Crossed? Oh, no! A narrow strip of pebbly road, and the high willows suddenly parted to disclose another stream like the last, but a little deeper, a little wider, a little worse. We crossed it. I made no comments.
At the third stream the horses rebelled. There are many things four horses can do on the edge of a wicked looking river to make it uncomfortable, but at last they had to go in, plunging madly, and dragging the wagon into the stream nearly broadside, which made at least one in the party consider the frailty of human contrivances when matched against a raging flood.
Soon there was another stream. I shall not describe it. When we eventually got through it, the driver stopped his horses to rest, wiped his brow, went around the wagon and pulled a few ropes tighter, cut a willow stick and mended his broken whip, gave a hitch to his trousers, and remarked as he started the horses:
"Now, when we get through the Snake River on here a piece, we'll be all right."
"I thought we had been crossing it for the past hour," I was feminine enough to gasp.
"Oh, yes, them's forks of it; but the main stream's on ahead, and it's mighty treacherous, too," was the calm reply.

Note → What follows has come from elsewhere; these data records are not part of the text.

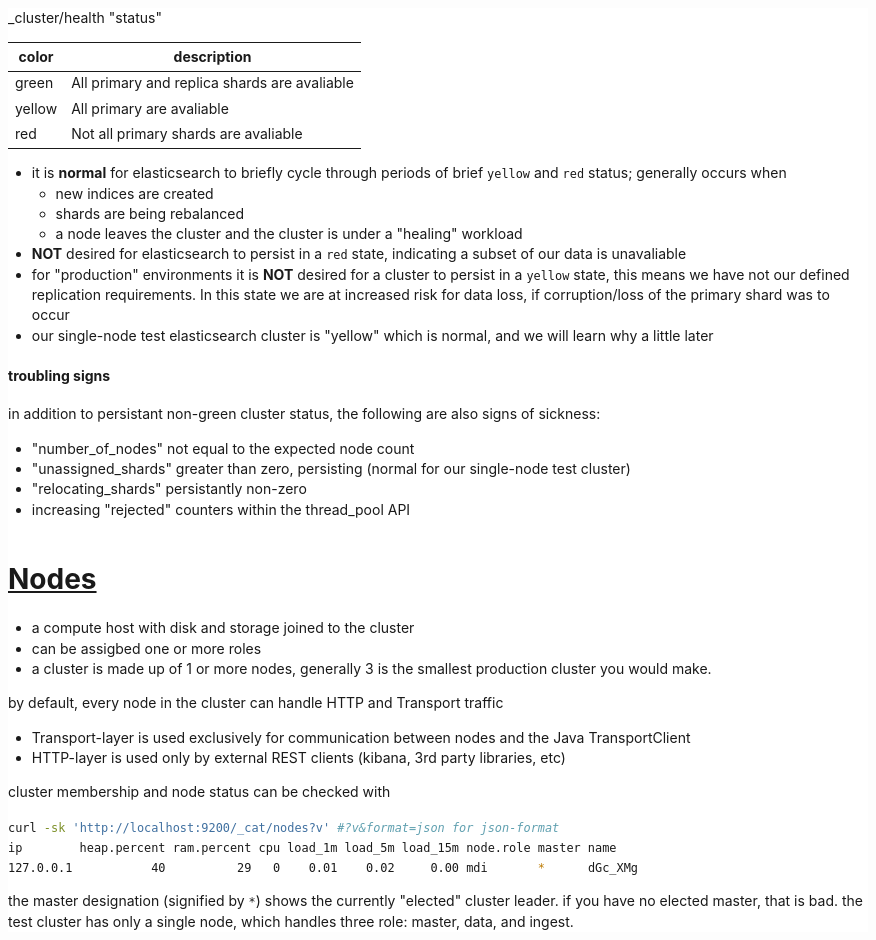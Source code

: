 _cluster/health "status"

|color|description|
|-|-|
|green|All primary and replica shards are avaliable|
|yellow|All primary are avaliable|
|red|Not all primary shards are avaliable|

* it is **normal** for elasticsearch to briefly cycle through periods of brief `yellow` and `red` status; generally occurs when
  - new indices are created
  - shards are being rebalanced
  - a node leaves the cluster and the cluster is under a "healing" workload
* **NOT** desired for elasticsearch to persist in a `red` state, indicating a subset of our data is unavaliable
* for "production" environments it is **NOT** desired for a cluster to persist in a `yellow` state, this means we have not our defined replication requirements.  In this state we are at increased risk for data loss, if corruption/loss of the primary shard was to occur
* our single-node test elasticsearch cluster is "yellow" which is normal, and we will learn why a little later

#### troubling signs
in addition to persistant non-green cluster status, the following are also signs of sickness:
* "number_of_nodes" not equal to the expected node count
* "unassigned_shards" greater than zero, persisting (normal for our single-node test cluster)
* "relocating_shards" persistantly non-zero
* increasing "rejected" counters within the thread_pool API

# [Nodes](elastic.co/guide/en/elasticsearch/reference/current/modules-node.html)
* a compute host with disk and storage joined to the cluster
* can be assigbed one or more roles
* a cluster is made up of 1 or more nodes, generally 3 is the smallest production cluster you would make.

by default, every node in the cluster can handle HTTP and Transport traffic
* Transport-layer is used exclusively for communication between nodes and the Java TransportClient
* HTTP-layer is used only by external REST clients (kibana, 3rd party libraries, etc)

cluster membership and node status can be checked with
```bash
curl -sk 'http://localhost:9200/_cat/nodes?v' #?v&format=json for json-format
ip        heap.percent ram.percent cpu load_1m load_5m load_15m node.role master name
127.0.0.1           40          29   0    0.01    0.02     0.00 mdi       *      dGc_XMg
```
the master designation (signified by `*`) shows the currently "elected" cluster leader. if you have no elected master, that is bad.
the test cluster has only a single node, which handles three role: master, data, and ingest.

When we reached the Snake River, there was no doubt that the others were mere forks. Fortunately, Joe Miller and his two sons live on the opposite bank, and make a living by helping people escape destruction from the mighty waters. Two men waved us back from the place where our driver was lashing his horses into the rushing current, and guided us down stream some distance. One of them said:
"This yere ford changes every week, but I reckon you might try here."